Moved from GitHub dgraph/2713
Posted by makitka2007:
dgraph 1.0.9
due to required index lookup for every @filter condition, filtering is slow on large amounts of data.
test data: 10m entities created with “sex” predicate having random value “m” or “f”.
since index is required for filtering, it’s created both for entity_key
and sex
predicates.
entity_key: string @index(exact) .
sex: string @index(exact) .
10m entities loaded:
_:node$x <entity_key> "entity$x" .
_:node$x <sex> "$sex" .
query to get 1 entity takes 1ms:
{
get_entity(func: eq(entity_key, "entity600000")) {
uid
}
}
adding filter by “sex” predicate slows it down to 7 seconds:
{
get_entity(func: eq(entity_key, "entity900000")) @filter(eq(sex, "f")) {
uid
}
}
because filter loads all ~5m entities having sex="f"
into memory.
need to improve filters not to use index when index doesn’t exist or by some special directive.
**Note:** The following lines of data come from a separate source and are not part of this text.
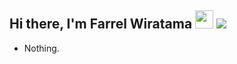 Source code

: ## Hi there, I'm Farrel Wiratama <img src="https://i.pinimg.com/originals/a9/50/86/a95086c3173ff2dd84dbaa45666a5d60.gif" width="29px"> ![](https://komarev.com/ghpvc/?username=Frllzwrtmn&color=FF69B4)
- Nothing.
<br /> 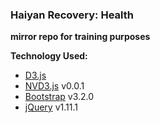 ### Haiyan Recovery: Health
__mirror repo for training purposes__

**Technology Used:**
- [D3.js](http://d3js.org/)
- [NVD3.js](http://nvd3.org/) v0.0.1
- [Bootstrap](http://getbootstrap.com/) v3.2.0
- [jQuery](https://ajax.googleapis.com/ajax/libs/jquery/1.11.1/jquery.min.js) v1.11.1
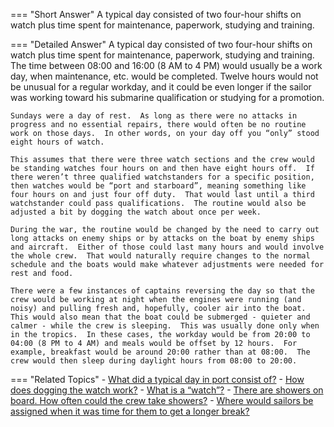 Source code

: 
=== "Short Answer"
    A typical day consisted of two four-hour shifts on watch plus time spent for maintenance, paperwork, studying and training.

=== "Detailed Answer"
    A typical day consisted of two four-hour shifts on watch plus time spent for maintenance, paperwork, studying and training.  The time between 08:00 and 16:00 (8 AM to 4 PM) would usually be a work day, when maintenance, etc. would be completed.  Twelve hours would not be unusual for a regular workday, and it could be even longer if the sailor was working toward his submarine qualification or studying for a promotion.

    Sundays were a day of rest.  As long as there were no attacks in progress and no essential repairs, there would often be no routine work on those days.  In other words, on your day off you “only” stood eight hours of watch.

    This assumes that there were three watch sections and the crew would be standing watches four hours on and then have eight hours off.  If there weren’t three qualified watchstanders for a specific position, then watches would be “port and starboard”, meaning something like four hours on and just four off duty.  That would last until a third watchstander could pass qualifications.  The routine would also be adjusted a bit by dogging the watch about once per week.

    During the war, the routine would be changed by the need to carry out long attacks on enemy ships or by attacks on the boat by enemy ships and aircraft.  Either of those could last many hours and would involve the whole crew.  That would naturally require changes to the normal schedule and the boats would make whatever adjustments were needed for rest and food.

    There were a few instances of captains reversing the day so that the crew would be working at night when the engines were running (and noisy) and pulling fresh and, hopefully, cooler air into the boat.  This would also mean that the boat could be submerged - quieter and calmer - while the crew is sleeping.  This was usually done only when in the tropics.  In these cases, the workday would be from 20:00 to 04:00 (8 PM to 4 AM) and meals would be offset by 12 hours.  For example, breakfast would be around 20:00 rather than at 08:00.  The crew would then sleep during daylight hours from 08:00 to 20:00.

=== "Related Topics"
    - [What did a typical day in port consist of?](../FAQs/what-did-a-typical-day-in-port-consist-of.md)
    - [How does dogging the watch work?](../FAQs/how-does-dogging-the-watch-work.md)
    - [What is a “watch”?](../FAQs/what-is-a-watch.md)
    - [There are showers on board.  How often could the crew take showers?](../FAQs/there-are-showers-on-board-how-often-could-the-crew-take-showers.md)
    - [Where would sailors be assigned when it was time for them to get a longer break?](../FAQs/where-would-sailors-be-assigned-when-it-was-time-for-them-to-get-a-longer-break.md)
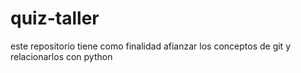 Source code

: # quiz-taller
este repositorio tiene como finalidad afianzar los conceptos de git y relacionarlos con python
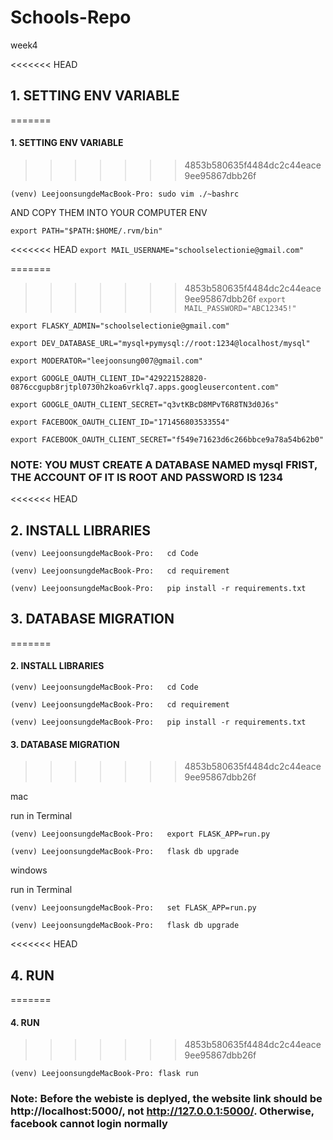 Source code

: # Schools-Repo

week4

<<<<<<< HEAD
## 1. SETTING ENV VARIABLE
=======
#### 1. SETTING ENV VARIABLE
>>>>>>> 4853b580635f4484dc2c44eace9ee95867dbb26f

`(venv) LeejoonsungdeMacBook-Pro: sudo vim ./~bashrc`

AND COPY THEM INTO YOUR COMPUTER ENV

`export PATH="$PATH:$HOME/.rvm/bin"`

<<<<<<< HEAD
`export MAIL_USERNAME="schoolselectionie@gmail.com"`

=======
>>>>>>> 4853b580635f4484dc2c44eace9ee95867dbb26f
`export MAIL_PASSWORD="ABC12345!"`

`export FLASKY_ADMIN="schoolselectionie@gmail.com"`

`export DEV_DATABASE_URL="mysql+pymysql://root:1234@localhost/mysql"`

`export MODERATOR="leejoonsung007@gmail.com"`

`export GOOGLE_OAUTH_CLIENT_ID="429221528820-0876ccgupb8rjtpl0730h2koa6vrklq7.apps.googleusercontent.com"`

`export GOOGLE_OAUTH_CLIENT_SECRET="q3vtKBcD8MPvT6R8TN3d0J6s"`

`export FACEBOOK_OAUTH_CLIENT_ID="171456803533554"`

`export FACEBOOK_OAUTH_CLIENT_SECRET="f549e71623d6c266bbce9a78a54b62b0"`

### NOTE: YOU MUST CREATE A DATABASE NAMED mysql FRIST, THE ACCOUNT OF IT IS ROOT AND PASSWORD IS 1234
<<<<<<< HEAD

## 2. INSTALL LIBRARIES

`(venv) LeejoonsungdeMacBook-Pro:   cd Code`

`(venv) LeejoonsungdeMacBook-Pro:   cd requirement`

`(venv) LeejoonsungdeMacBook-Pro:   pip install -r requirements.txt`


## 3. DATABASE MIGRATION
=======

#### 2. INSTALL LIBRARIES

`(venv) LeejoonsungdeMacBook-Pro:   cd Code`

`(venv) LeejoonsungdeMacBook-Pro:   cd requirement`

`(venv) LeejoonsungdeMacBook-Pro:   pip install -r requirements.txt`


#### 3. DATABASE MIGRATION
>>>>>>> 4853b580635f4484dc2c44eace9ee95867dbb26f

mac

run in Terminal

`(venv) LeejoonsungdeMacBook-Pro:   export FLASK_APP=run.py`

`(venv) LeejoonsungdeMacBook-Pro:   flask db upgrade`



windows

run in Terminal

`(venv) LeejoonsungdeMacBook-Pro:   set FLASK_APP=run.py`

`(venv) LeejoonsungdeMacBook-Pro:   flask db upgrade`

<<<<<<< HEAD
## 4. RUN
=======
#### 4. RUN
>>>>>>> 4853b580635f4484dc2c44eace9ee95867dbb26f

`(venv) LeejoonsungdeMacBook-Pro: flask run`

### Note: Before the webiste is deplyed, the website link should be http://localhost:5000/, not http://127.0.0.1:5000/. Otherwise, facebook cannot login normally 

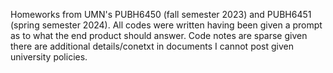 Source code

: Homeworks from UMN's PUBH6450 (fall semester 2023) and PUBH6451 (spring semester 2024). All codes were written having been given a prompt as to what the end product should answer. Code notes are sparse given there are additional details/conetxt in documents I cannot post given university policies. 
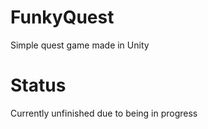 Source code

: # FunkyQuest
 Simple quest game made in Unity

# Status
Currently unfinished due to being in progress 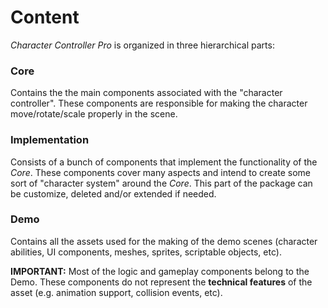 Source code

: # Content

_Character Controller Pro_ is organized in three hierarchical parts:

### Core

Contains the the main components associated with the "character controller". These components are responsible for  making the character move/rotate/scale properly in the scene.

### Implementation

Consists of a bunch of components that implement the functionality of the _Core_. These components cover many aspects and intend to create some sort of "character system" around the _Core_. This part of the package can be customize, deleted and/or extended if needed.

### Demo

Contains all the assets used for the making of the demo scenes (character abilities, UI components, meshes, sprites, scriptable objects, etc).

**IMPORTANT:** Most of the logic and gameplay components belong to the Demo. These components do not represent the **technical features** of the asset (e.g. animation support, collision events, etc).
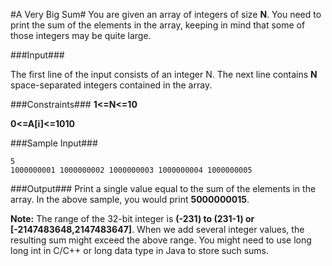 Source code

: #A Very Big Sum#
You are given an array of integers of size **N**. You need to print the sum of the elements in the array, keeping in mind that some of those integers may be quite large.

###Input###

The first line of the input consists of an integer N. The next line contains **N** space-separated integers contained in the array.

###Constraints###
**1<=N<=10**

**0<=A[i]<=1010**

###Sample Input###

    5
    1000000001 1000000002 1000000003 1000000004 1000000005

###Output###
Print a single value equal to the sum of the elements in the array. In the above sample, you would print **5000000015**.

**Note:** The range of the 32-bit integer is **(-231) to (231-1) or [-2147483648,2147483647]**.
When we add several integer values, the resulting sum might exceed the above range. You might need to use long long int in C/C++ or long data type in Java to store such sums.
if I use filtering on edge facet it works fast as expected (1 ms):
{
get_entity(func: eq(entity_key, "entity800000")) @cascade {
uid
attrs @facets(eq(sex, "f"))
}
}
so, predicate filters should use the same logic as edge facets filters (if index is not created or there is a special directive not to use index on this predicate).